WHAT TO DO: Restate the full listing word for word; images stay out of it.

####################

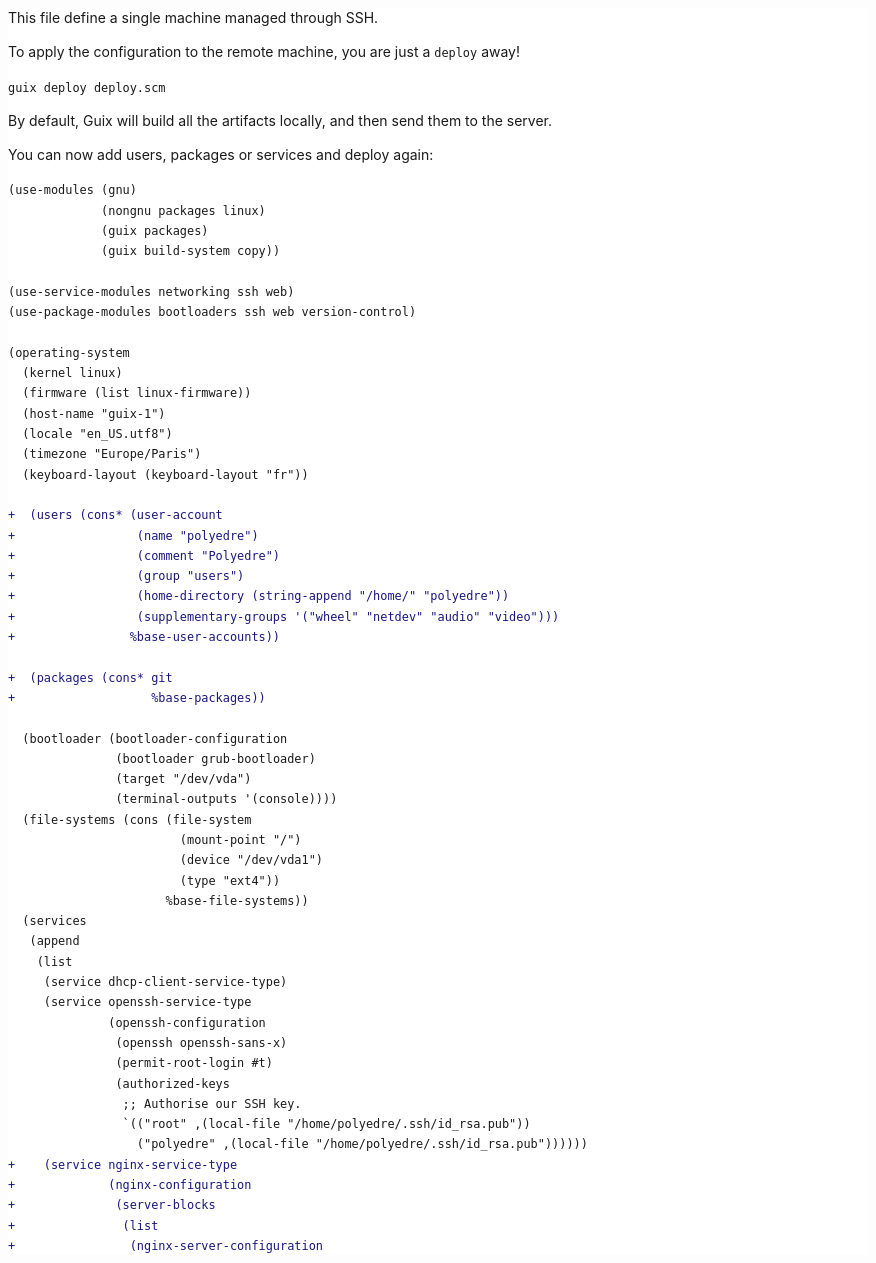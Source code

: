 This file define a single machine managed through SSH.

To apply the configuration to the remote machine, you are just a `deploy` away!

```bash
guix deploy deploy.scm
```

By default, Guix will build all the artifacts locally, and then send them to the server.

You can now add users, packages or services and deploy again:

```diff
(use-modules (gnu)
             (nongnu packages linux)
             (guix packages)
             (guix build-system copy))

(use-service-modules networking ssh web)
(use-package-modules bootloaders ssh web version-control)

(operating-system
  (kernel linux)
  (firmware (list linux-firmware))
  (host-name "guix-1")
  (locale "en_US.utf8")
  (timezone "Europe/Paris")
  (keyboard-layout (keyboard-layout "fr"))

+  (users (cons* (user-account
+                 (name "polyedre")
+                 (comment "Polyedre")
+                 (group "users")
+                 (home-directory (string-append "/home/" "polyedre"))
+                 (supplementary-groups '("wheel" "netdev" "audio" "video")))
+                %base-user-accounts))

+  (packages (cons* git
+                   %base-packages))

  (bootloader (bootloader-configuration
               (bootloader grub-bootloader)
               (target "/dev/vda")
               (terminal-outputs '(console))))
  (file-systems (cons (file-system
                        (mount-point "/")
                        (device "/dev/vda1")
                        (type "ext4"))
                      %base-file-systems))
  (services
   (append
    (list
     (service dhcp-client-service-type)
     (service openssh-service-type
              (openssh-configuration
               (openssh openssh-sans-x)
               (permit-root-login #t)
               (authorized-keys
                ;; Authorise our SSH key.
                `(("root" ,(local-file "/home/polyedre/.ssh/id_rsa.pub"))
                  ("polyedre" ,(local-file "/home/polyedre/.ssh/id_rsa.pub"))))))
+    (service nginx-service-type
+             (nginx-configuration
+              (server-blocks
+               (list
+                (nginx-server-configuration
```
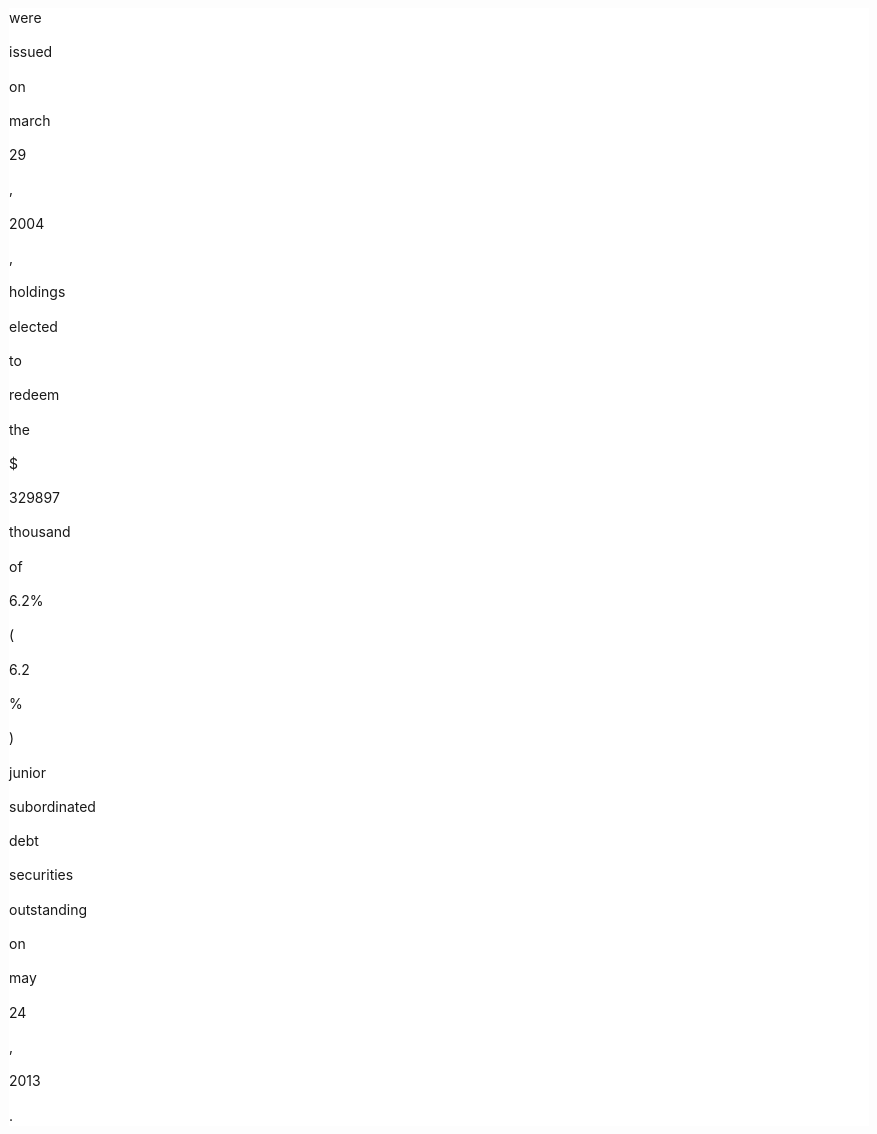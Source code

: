 were
 
issued
 
on
 
march
 
29
 
,
 
2004
 
,
 
holdings
 
elected
 
to
 
redeem
 
the
 
$
 
329897
 
thousand
 
of
 
6.2%
 
(
 
6.2
 
%
 
)
 
junior
 
subordinated
 
debt
 
securities
 
outstanding
 
on
 
may
 
24
 
,
 
2013
 
.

####################

REPLY TO THE EXERCISE:
Source code

: This file define a single machine managed through SSH.

To apply the configuration to the remote machine, you are just a `deploy` away!

```bash
guix deploy deploy.scm
```

By default, Guix will build all the artifacts locally, and then send them to the server.

You can now add users, packages or services and deploy again:

```diff
(use-modules (gnu)
             (nongnu packages linux)
             (guix packages)
             (guix build-system copy))

(use-service-modules networking ssh web)
(use-package-modules bootloaders ssh web version-control)

(operating-system
  (kernel linux)
  (firmware (list linux-firmware))
  (host-name "guix-1")
  (locale "en_US.utf8")
  (timezone "Europe/Paris")
  (keyboard-layout (keyboard-layout "fr"))

+  (users (cons* (user-account
+                 (name "polyedre")
+                 (comment "Polyedre")
+                 (group "users")
+                 (home-directory (string-append "/home/" "polyedre"))
+                 (supplementary-groups '("wheel" "netdev" "audio" "video")))
+                %base-user-accounts))

+  (packages (cons* git
+                   %base-packages))

  (bootloader (bootloader-configuration
               (bootloader grub-bootloader)
               (target "/dev/vda")
               (terminal-outputs '(console))))
  (file-systems (cons (file-system
                        (mount-point "/")
                        (device "/dev/vda1")
                        (type "ext4"))
                      %base-file-systems))
  (services
   (append
    (list
     (service dhcp-client-service-type)
     (service openssh-service-type
              (openssh-configuration
               (openssh openssh-sans-x)
               (permit-root-login #t)
               (authorized-keys
                ;; Authorise our SSH key.
                `(("root" ,(local-file "/home/polyedre/.ssh/id_rsa.pub"))
                  ("polyedre" ,(local-file "/home/polyedre/.ssh/id_rsa.pub"))))))
+    (service nginx-service-type
+             (nginx-configuration
+              (server-blocks
+               (list
+                (nginx-server-configuration
```
Source code

: were
 
issued
 
on
 
march
 
29
 
,
 
2004
 
,
 
holdings
 
elected
 
to
 
redeem
 
the
 
$
 
329897
 
thousand
 
of
 
6.2%
 
(
 
6.2
 
%
 
)
 
junior
 
subordinated
 
debt
 
securities
 
outstanding
 
on
 
may
 
24
 
,
 
2013
 
.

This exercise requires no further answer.